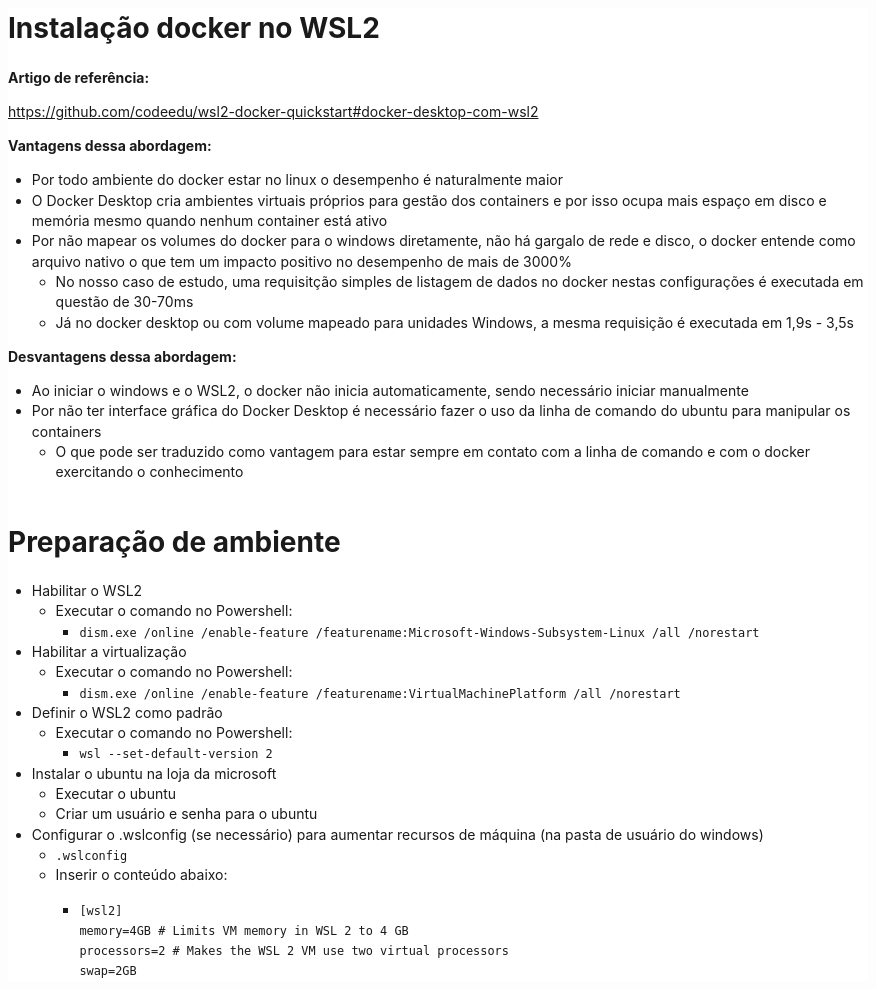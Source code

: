 # Instalação docker no WSL2

**Artigo de referência:** 

https://github.com/codeedu/wsl2-docker-quickstart#docker-desktop-com-wsl2

**Vantagens dessa abordagem:**

- Por todo ambiente do docker estar no linux o desempenho é naturalmente maior
- O Docker Desktop cria ambientes virtuais próprios para gestão dos containers e por isso ocupa mais espaço em disco e memória mesmo quando nenhum container está ativo
- Por não mapear os volumes do docker para o windows diretamente, não há gargalo de rede e disco, o docker entende como arquivo nativo o que tem um impacto positivo no desempenho de mais de 3000%
  - No nosso caso de estudo, uma requisitção simples de listagem de dados no docker nestas configurações é executada em questão de 30-70ms
  - Já no docker desktop ou com volume mapeado para unidades Windows, a mesma requisição é executada em 1,9s - 3,5s

**Desvantagens dessa abordagem:**

- Ao iniciar o windows e o WSL2, o docker não inicia automaticamente, sendo necessário iniciar manualmente
- Por não ter interface gráfica do Docker Desktop é necessário fazer o uso da linha de comando do ubuntu para manipular os containers
  - O que pode ser traduzido como vantagem para estar sempre em contato com a linha de comando e com o docker exercitando o conhecimento

# Preparação de ambiente

- Habilitar o WSL2
  - Executar o comando no Powershell:
    - `dism.exe /online /enable-feature /featurename:Microsoft-Windows-Subsystem-Linux /all /norestart`
- Habilitar a virtualização
    - Executar o comando no Powershell:
        - `dism.exe /online /enable-feature /featurename:VirtualMachinePlatform /all /norestart`
- Definir o WSL2 como padrão
  - Executar o comando no Powershell:
    - `wsl --set-default-version 2`
- Instalar o ubuntu na loja da microsoft
  - Executar o ubuntu
  - Criar um usuário e senha para o ubuntu
- Configurar o .wslconfig (se necessário) para aumentar recursos de máquina (na pasta de usuário do windows)
  - `.wslconfig`
  - Inserir o conteúdo abaixo:
    - ```
      [wsl2]
      memory=4GB # Limits VM memory in WSL 2 to 4 GB
      processors=2 # Makes the WSL 2 VM use two virtual processors
      swap=2GB
      ```
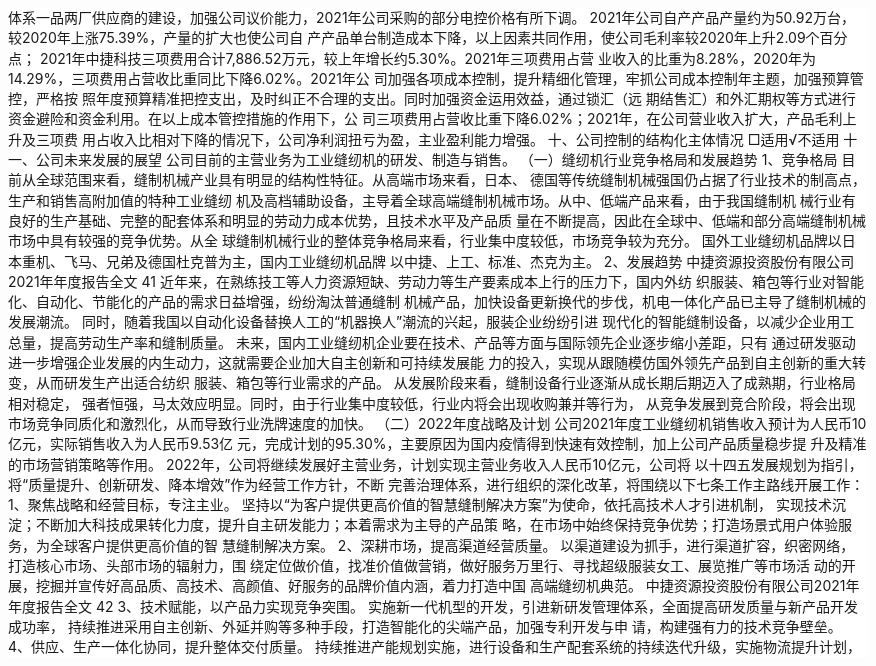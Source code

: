 体系一品两厂供应商的建设，加强公司议价能力，2021年公司采购的部分电控价格有所下调。
2021年公司自产产品产量约为50.92万台，较2020年上涨75.39%，产量的扩大也使公司自
产产品单台制造成本下降，以上因素共同作用，使公司毛利率较2020年上升2.09个百分点；
2021年中捷科技三项费用合计7,886.52万元，较上年增长约5.30%。2021年三项费用占营
业收入的比重为8.28%，2020年为14.29%，三项费用占营收比重同比下降6.02%。2021年公
司加强各项成本控制，提升精细化管理，牢抓公司成本控制年主题，加强预算管控，严格按
照年度预算精准把控支出，及时纠正不合理的支出。同时加强资金运用效益，通过锁汇（远
期结售汇）和外汇期权等方式进行资金避险和资金利用。在以上成本管控措施的作用下，公
司三项费用占营收比重下降6.02%；2021年，在公司营业收入扩大，产品毛利上升及三项费
用占收入比相对下降的情况下，公司净利润扭亏为盈，主业盈利能力增强。
十、公司控制的结构化主体情况
□适用√不适用
十一、公司未来发展的展望
公司目前的主营业务为工业缝纫机的研发、制造与销售。
（一）缝纫机行业竞争格局和发展趋势
1、竞争格局
目前从全球范围来看，缝制机械产业具有明显的结构性特征。从高端市场来看，日本、
德国等传统缝制机械强国仍占据了行业技术的制高点，生产和销售高附加值的特种工业缝纫
机及高档辅助设备，主导着全球高端缝制机械市场。从中、低端产品来看，由于我国缝制机
械行业有良好的生产基础、完整的配套体系和明显的劳动力成本优势，且技术水平及产品质
量在不断提高，因此在全球中、低端和部分高端缝制机械市场中具有较强的竞争优势。从全
球缝制机械行业的整体竞争格局来看，行业集中度较低，市场竞争较为充分。
国外工业缝纫机品牌以日本重机、飞马、兄弟及德国杜克普为主，国内工业缝纫机品牌
以中捷、上工、标准、杰克为主。
2、发展趋势
中捷资源投资股份有限公司2021年年度报告全文
41
近年来，在熟练技工等人力资源短缺、劳动力等生产要素成本上行的压力下，国内外纺
织服装、箱包等行业对智能化、自动化、节能化的产品的需求日益增强，纷纷淘汰普通缝制
机械产品，加快设备更新换代的步伐，机电一体化产品已主导了缝制机械的发展潮流。
同时，随着我国以自动化设备替换人工的“机器换人”潮流的兴起，服装企业纷纷引进
现代化的智能缝制设备，以减少企业用工总量，提高劳动生产率和缝制质量。
未来，国内工业缝纫机企业要在技术、产品等方面与国际领先企业逐步缩小差距，只有
通过研发驱动进一步增强企业发展的内生动力，这就需要企业加大自主创新和可持续发展能
力的投入，实现从跟随模仿国外领先产品到自主创新的重大转变，从而研发生产出适合纺织
服装、箱包等行业需求的产品。
从发展阶段来看，缝制设备行业逐渐从成长期后期迈入了成熟期，行业格局相对稳定，
强者恒强，马太效应明显。同时，由于行业集中度较低，行业内将会出现收购兼并等行为，
从竞争发展到竞合阶段，将会出现市场竞争同质化和激烈化，从而导致行业洗牌速度的加快。
（二）2022年度战略及计划
公司2021年度工业缝纫机销售收入预计为人民币10亿元，实际销售收入为人民币9.53亿
元，完成计划的95.30%，主要原因为国内疫情得到快速有效控制，加上公司产品质量稳步提
升及精准的市场营销策略等作用。
2022年，公司将继续发展好主营业务，计划实现主营业务收入人民币10亿元，公司将
以十四五发展规划为指引，将“质量提升、创新研发、降本增效”作为经营工作方针，不断
完善治理体系，进行组织的深化改革，将围绕以下七条工作主路线开展工作：
1、聚焦战略和经营目标，专注主业。
坚持以“为客户提供更高价值的智慧缝制解决方案”为使命，依托高技术人才引进机制，
实现技术沉淀；不断加大科技成果转化力度，提升自主研发能力；本着需求为主导的产品策
略，在市场中始终保持竞争优势；打造场景式用户体验服务，为全球客户提供更高价值的智
慧缝制解决方案。
2、深耕市场，提高渠道经营质量。
以渠道建设为抓手，进行渠道扩容，织密网络，打造核心市场、头部市场的辐射力，围
绕定位做价值，找准价值做营销，做好服务万里行、寻找超级服装女工、展览推广等市场活
动的开展，挖掘并宣传好高品质、高技术、高颜值、好服务的品牌价值内涵，着力打造中国
高端缝纫机典范。
中捷资源投资股份有限公司2021年年度报告全文
42
3、技术赋能，以产品力实现竞争突围。
实施新一代机型的开发，引进新研发管理体系，全面提高研发质量与新产品开发成功率，
持续推进采用自主创新、外延并购等多种手段，打造智能化的尖端产品，加强专利开发与申
请，构建强有力的技术竞争壁垒。
4、供应、生产一体化协同，提升整体交付质量。
持续推进产能规划实施，进行设备和生产配套系统的持续迭代升级，实施物流提升计划，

---*---

- ACTIVITY
In the material above, please find every line that includes the word "feature" and copy it.

- REPLY TO THE EXERCISE
    - `dism.exe /online /enable-feature /featurename:Microsoft-Windows-Subsystem-Linux /all /norestart`
        - `dism.exe /online /enable-feature /featurename:VirtualMachinePlatform /all /norestart`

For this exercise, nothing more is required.